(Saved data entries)
[Start of section]

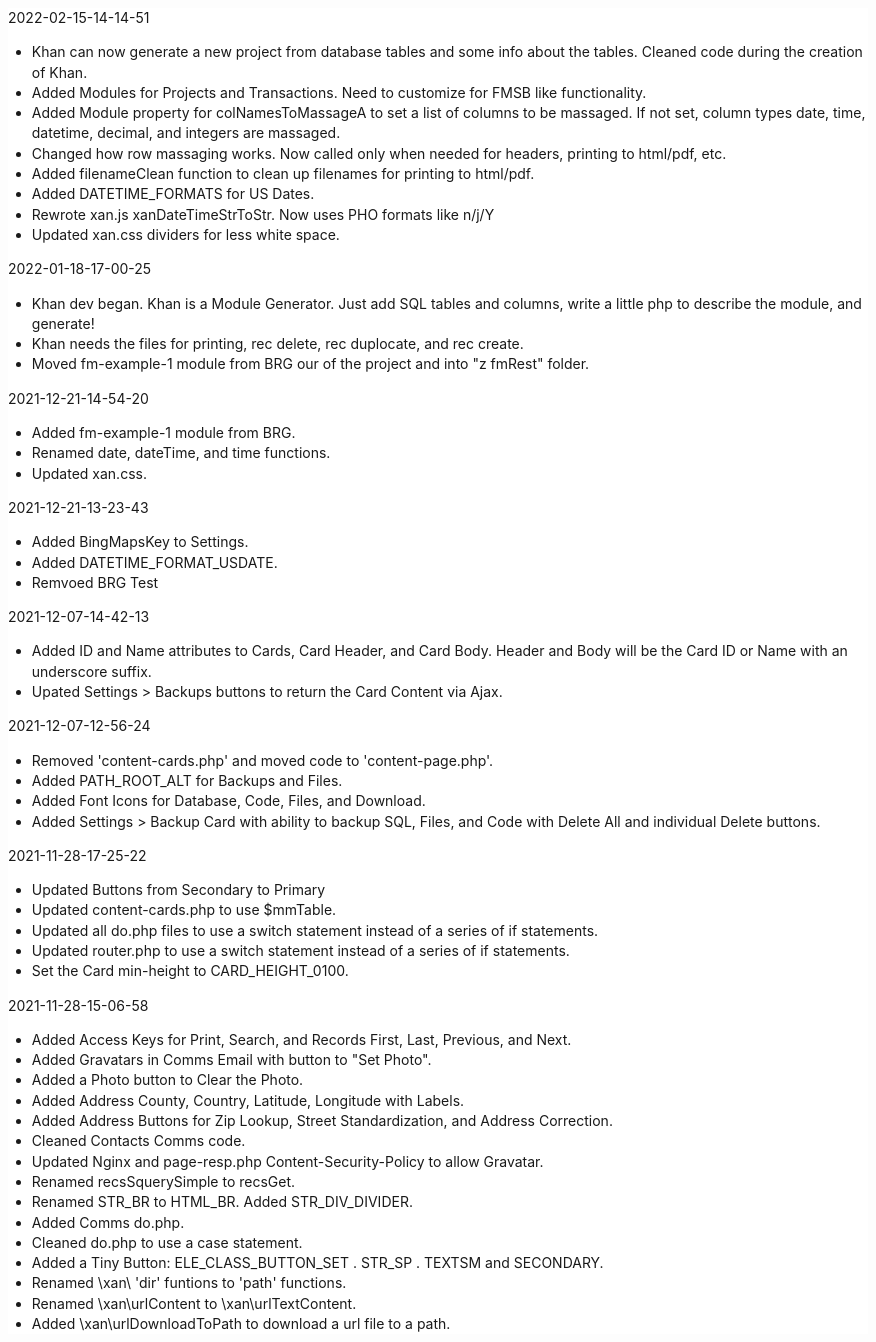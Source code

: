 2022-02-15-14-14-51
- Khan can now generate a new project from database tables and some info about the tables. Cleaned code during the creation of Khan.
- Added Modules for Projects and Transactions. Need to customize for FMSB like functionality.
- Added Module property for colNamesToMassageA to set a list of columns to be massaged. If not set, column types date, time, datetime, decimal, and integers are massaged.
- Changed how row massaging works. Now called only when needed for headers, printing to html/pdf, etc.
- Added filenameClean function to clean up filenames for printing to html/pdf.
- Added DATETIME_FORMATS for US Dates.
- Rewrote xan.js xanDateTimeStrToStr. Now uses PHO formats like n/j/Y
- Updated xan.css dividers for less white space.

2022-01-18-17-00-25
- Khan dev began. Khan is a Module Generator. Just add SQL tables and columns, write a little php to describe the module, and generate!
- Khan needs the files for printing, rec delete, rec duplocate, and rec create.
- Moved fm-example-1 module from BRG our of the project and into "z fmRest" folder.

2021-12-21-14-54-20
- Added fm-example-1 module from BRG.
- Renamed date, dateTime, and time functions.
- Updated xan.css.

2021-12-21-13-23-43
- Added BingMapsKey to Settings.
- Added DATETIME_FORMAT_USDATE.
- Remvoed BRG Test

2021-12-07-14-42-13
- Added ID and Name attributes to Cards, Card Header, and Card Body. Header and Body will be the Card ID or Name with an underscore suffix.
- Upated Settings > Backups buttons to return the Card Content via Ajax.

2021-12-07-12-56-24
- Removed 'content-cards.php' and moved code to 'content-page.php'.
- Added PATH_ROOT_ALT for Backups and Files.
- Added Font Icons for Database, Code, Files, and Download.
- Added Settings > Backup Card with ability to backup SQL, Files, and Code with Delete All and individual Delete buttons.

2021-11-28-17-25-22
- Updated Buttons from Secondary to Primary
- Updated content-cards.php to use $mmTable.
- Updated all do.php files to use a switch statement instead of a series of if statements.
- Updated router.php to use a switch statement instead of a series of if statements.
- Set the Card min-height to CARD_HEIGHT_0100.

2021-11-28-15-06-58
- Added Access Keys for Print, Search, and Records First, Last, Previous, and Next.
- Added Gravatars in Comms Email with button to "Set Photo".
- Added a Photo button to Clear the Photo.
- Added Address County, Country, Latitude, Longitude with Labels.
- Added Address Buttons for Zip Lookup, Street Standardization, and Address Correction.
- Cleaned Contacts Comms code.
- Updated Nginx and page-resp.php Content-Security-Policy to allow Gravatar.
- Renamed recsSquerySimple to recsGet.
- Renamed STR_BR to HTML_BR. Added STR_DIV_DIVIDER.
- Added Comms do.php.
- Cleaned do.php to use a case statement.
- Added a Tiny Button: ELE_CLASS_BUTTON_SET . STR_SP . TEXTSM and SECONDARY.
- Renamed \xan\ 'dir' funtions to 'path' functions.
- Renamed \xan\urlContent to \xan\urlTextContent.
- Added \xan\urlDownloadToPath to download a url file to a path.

[End of section]
[Start of section]

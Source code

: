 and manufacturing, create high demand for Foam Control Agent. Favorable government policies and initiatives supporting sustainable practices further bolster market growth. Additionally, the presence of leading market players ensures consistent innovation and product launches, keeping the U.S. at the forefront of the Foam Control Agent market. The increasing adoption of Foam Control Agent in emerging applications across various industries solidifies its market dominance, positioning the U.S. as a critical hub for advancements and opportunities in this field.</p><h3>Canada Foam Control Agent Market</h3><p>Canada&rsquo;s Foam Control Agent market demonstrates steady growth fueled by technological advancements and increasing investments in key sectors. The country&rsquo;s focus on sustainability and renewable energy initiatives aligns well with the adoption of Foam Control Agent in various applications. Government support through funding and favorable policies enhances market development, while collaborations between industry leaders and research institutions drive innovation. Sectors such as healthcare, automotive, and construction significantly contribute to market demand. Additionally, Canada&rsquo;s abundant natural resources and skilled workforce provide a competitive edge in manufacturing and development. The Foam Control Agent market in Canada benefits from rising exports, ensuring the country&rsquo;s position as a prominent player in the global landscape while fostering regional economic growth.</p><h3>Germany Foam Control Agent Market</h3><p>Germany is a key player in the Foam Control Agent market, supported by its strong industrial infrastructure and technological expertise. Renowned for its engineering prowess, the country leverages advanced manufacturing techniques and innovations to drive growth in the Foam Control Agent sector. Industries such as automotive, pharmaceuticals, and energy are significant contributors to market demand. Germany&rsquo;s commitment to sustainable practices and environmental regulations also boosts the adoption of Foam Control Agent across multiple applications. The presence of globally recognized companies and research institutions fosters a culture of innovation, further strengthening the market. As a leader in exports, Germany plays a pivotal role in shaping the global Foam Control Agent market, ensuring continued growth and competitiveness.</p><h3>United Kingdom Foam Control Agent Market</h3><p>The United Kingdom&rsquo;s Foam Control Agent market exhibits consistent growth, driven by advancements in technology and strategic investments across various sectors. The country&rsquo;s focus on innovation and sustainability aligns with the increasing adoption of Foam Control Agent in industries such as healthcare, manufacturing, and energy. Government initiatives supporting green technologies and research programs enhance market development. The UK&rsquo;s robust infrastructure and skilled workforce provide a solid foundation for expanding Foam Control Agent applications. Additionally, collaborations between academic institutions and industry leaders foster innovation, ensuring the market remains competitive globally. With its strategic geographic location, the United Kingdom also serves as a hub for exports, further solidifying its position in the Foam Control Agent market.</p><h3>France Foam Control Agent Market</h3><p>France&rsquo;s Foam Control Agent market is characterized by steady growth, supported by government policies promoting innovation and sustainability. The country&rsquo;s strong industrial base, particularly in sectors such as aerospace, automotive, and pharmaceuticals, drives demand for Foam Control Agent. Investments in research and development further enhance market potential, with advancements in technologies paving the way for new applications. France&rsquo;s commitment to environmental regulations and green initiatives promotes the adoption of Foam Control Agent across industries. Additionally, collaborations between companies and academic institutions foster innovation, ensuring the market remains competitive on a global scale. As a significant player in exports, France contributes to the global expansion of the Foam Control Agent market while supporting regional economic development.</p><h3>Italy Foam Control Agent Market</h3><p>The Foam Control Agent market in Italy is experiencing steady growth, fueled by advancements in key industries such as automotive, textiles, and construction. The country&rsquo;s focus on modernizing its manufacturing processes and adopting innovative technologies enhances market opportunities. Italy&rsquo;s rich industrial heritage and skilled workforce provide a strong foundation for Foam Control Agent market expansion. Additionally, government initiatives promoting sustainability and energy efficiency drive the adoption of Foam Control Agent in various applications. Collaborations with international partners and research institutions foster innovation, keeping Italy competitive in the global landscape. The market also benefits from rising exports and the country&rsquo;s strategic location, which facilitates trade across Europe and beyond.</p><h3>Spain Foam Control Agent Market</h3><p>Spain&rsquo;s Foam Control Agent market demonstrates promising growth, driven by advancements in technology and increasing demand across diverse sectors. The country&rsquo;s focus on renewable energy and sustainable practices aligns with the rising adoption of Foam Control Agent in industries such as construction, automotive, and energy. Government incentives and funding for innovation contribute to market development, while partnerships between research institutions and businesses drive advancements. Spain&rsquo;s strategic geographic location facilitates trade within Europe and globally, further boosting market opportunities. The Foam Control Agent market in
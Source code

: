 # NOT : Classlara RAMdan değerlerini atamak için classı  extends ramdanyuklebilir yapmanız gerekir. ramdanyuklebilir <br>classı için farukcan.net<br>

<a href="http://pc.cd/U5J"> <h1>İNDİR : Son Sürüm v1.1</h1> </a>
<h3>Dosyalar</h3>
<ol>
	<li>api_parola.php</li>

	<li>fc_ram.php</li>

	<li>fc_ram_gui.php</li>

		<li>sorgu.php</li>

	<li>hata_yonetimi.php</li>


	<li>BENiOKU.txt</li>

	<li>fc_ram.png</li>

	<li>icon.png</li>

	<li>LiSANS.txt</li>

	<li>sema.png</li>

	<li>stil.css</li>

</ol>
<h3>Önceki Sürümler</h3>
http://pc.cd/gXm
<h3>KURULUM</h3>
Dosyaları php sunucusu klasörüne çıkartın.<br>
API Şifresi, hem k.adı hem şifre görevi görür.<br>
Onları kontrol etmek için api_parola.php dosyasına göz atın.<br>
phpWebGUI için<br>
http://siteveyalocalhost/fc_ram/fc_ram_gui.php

[End of section]
[Start of section]

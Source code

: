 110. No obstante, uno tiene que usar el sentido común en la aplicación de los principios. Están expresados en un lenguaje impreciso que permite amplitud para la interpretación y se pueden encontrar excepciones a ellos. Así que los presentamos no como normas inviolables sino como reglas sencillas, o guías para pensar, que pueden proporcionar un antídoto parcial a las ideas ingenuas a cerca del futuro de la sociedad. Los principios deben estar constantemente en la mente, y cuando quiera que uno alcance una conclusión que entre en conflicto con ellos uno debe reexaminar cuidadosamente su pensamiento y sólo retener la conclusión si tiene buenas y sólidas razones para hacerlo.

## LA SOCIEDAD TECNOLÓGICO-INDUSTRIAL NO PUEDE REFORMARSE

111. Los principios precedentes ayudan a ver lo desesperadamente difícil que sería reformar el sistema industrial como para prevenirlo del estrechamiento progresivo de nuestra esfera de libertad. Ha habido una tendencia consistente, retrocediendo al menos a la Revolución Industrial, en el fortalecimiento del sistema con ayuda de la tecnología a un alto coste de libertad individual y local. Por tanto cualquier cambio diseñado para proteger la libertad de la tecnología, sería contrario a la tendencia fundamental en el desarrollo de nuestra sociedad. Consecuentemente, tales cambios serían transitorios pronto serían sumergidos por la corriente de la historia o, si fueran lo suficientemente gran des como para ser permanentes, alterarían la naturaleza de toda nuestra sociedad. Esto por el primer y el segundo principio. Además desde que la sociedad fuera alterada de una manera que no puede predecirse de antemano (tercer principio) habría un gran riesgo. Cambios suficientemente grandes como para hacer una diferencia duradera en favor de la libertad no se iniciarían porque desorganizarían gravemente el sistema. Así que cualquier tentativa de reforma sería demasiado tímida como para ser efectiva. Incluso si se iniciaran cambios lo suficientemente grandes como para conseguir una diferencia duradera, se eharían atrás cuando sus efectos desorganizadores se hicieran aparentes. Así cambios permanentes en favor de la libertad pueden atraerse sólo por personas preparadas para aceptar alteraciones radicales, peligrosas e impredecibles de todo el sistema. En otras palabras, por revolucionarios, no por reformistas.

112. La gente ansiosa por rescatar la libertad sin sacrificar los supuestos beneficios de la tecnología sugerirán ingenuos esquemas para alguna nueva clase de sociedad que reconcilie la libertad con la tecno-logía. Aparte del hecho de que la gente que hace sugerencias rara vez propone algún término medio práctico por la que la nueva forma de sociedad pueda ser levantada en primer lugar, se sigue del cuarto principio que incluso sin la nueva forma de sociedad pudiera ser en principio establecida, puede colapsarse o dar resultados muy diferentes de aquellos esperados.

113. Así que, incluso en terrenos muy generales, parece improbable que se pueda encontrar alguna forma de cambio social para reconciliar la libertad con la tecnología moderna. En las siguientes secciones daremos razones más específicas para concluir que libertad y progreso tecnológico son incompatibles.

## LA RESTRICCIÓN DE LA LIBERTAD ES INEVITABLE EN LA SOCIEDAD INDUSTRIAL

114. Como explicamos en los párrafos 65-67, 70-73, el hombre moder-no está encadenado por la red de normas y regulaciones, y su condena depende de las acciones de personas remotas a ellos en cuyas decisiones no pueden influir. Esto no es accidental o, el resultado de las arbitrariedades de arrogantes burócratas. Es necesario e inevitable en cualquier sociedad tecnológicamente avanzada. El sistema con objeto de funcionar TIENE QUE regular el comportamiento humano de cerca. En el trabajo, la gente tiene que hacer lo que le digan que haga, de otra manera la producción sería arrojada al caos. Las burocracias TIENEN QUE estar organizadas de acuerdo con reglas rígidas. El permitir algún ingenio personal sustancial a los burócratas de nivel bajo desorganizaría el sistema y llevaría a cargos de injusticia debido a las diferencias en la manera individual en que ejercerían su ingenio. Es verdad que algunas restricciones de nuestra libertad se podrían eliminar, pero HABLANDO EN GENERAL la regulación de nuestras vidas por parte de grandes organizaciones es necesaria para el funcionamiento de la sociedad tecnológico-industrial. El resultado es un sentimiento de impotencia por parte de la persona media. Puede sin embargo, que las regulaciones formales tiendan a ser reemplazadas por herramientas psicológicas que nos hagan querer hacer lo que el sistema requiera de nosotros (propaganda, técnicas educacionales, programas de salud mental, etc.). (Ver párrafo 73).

[End of section]

(About this task)
All that is wanted is an exact copy of the lines above from the one with "- Renamed STR_BR" through the one with "- Added \xan\urlDownloadToPath", with both ends included.

(Expected output)
- Renamed STR_BR to HTML_BR. Added STR_DIV_DIVIDER.
- Added Comms do.php.
- Cleaned do.php to use a case statement.
- Added a Tiny Button: ELE_CLASS_BUTTON_SET . STR_SP . TEXTSM and SECONDARY.
- Renamed \xan\ 'dir' funtions to 'path' functions.
- Renamed \xan\urlContent to \xan\urlTextContent.
- Added \xan\urlDownloadToPath to download a url file to a path.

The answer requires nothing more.